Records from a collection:
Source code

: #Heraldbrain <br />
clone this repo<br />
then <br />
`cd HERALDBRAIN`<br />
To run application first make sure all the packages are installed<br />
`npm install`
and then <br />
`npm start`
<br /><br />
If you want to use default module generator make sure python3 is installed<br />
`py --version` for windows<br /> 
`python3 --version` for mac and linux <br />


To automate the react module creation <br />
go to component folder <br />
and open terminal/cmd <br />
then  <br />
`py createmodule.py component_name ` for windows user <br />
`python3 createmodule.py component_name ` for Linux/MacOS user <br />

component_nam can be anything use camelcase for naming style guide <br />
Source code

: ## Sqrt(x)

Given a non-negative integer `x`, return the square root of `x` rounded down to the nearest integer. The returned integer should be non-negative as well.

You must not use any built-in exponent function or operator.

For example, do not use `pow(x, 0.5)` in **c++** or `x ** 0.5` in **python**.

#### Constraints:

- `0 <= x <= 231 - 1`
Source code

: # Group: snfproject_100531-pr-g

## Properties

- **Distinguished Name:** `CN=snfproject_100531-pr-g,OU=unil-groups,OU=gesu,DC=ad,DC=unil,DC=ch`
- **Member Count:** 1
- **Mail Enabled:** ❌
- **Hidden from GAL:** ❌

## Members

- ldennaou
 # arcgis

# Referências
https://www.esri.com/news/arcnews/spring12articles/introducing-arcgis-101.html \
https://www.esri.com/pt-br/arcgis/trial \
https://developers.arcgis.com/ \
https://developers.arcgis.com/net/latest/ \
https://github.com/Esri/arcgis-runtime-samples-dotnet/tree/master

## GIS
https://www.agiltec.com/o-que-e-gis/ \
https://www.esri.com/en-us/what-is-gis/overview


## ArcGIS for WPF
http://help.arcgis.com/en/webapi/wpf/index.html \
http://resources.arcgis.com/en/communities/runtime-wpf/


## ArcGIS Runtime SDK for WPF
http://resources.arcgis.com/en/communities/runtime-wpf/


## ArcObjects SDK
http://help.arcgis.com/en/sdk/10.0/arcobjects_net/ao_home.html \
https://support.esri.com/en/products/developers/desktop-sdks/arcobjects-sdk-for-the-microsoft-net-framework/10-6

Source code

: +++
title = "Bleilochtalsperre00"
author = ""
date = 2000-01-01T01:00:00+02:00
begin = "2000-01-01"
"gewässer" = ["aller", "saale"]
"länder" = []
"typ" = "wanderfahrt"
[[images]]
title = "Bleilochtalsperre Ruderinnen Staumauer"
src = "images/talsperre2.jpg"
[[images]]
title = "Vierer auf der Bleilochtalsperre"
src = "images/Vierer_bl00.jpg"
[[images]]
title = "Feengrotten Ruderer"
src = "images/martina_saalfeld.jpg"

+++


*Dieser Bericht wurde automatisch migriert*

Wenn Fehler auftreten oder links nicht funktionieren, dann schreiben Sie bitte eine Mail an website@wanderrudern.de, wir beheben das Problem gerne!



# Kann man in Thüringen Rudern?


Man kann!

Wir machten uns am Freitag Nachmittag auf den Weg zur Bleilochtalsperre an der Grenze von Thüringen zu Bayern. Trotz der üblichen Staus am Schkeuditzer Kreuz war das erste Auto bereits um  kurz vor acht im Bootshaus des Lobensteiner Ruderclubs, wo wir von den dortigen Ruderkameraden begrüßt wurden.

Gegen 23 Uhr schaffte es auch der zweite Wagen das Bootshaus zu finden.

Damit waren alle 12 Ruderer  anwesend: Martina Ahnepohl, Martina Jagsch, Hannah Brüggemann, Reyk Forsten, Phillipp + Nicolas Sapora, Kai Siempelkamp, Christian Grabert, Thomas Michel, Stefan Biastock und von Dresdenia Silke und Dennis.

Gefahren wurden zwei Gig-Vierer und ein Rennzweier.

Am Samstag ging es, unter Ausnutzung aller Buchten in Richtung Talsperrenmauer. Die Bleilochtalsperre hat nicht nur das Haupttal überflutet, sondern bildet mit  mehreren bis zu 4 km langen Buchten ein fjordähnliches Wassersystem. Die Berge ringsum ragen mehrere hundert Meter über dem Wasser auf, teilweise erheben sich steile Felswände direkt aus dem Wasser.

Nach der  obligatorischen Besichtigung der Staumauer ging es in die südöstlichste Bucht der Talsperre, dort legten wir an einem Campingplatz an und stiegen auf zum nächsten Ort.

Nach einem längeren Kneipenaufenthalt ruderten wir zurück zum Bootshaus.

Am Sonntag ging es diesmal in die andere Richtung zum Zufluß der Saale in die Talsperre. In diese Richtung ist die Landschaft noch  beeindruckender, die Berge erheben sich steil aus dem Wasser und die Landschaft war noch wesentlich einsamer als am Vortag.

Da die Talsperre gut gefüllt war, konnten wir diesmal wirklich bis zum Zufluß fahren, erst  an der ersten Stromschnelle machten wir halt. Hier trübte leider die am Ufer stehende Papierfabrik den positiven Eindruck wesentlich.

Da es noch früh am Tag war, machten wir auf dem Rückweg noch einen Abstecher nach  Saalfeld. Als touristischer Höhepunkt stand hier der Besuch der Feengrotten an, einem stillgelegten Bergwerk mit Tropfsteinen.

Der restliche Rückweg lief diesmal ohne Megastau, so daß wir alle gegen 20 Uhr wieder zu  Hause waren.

TO DO – Identify the lines above with the word "Rückweg". Copy them.

TASK OUTPUT –
Da es noch früh am Tag war, machten wir auf dem Rückweg noch einen Abstecher nach  Saalfeld. Als touristischer Höhepunkt stand hier der Besuch der Feengrotten an, einem stillgelegten Bergwerk mit Tropfsteinen.
Der restliche Rückweg lief diesmal ohne Megastau, so daß wir alle gegen 20 Uhr wieder zu  Hause waren.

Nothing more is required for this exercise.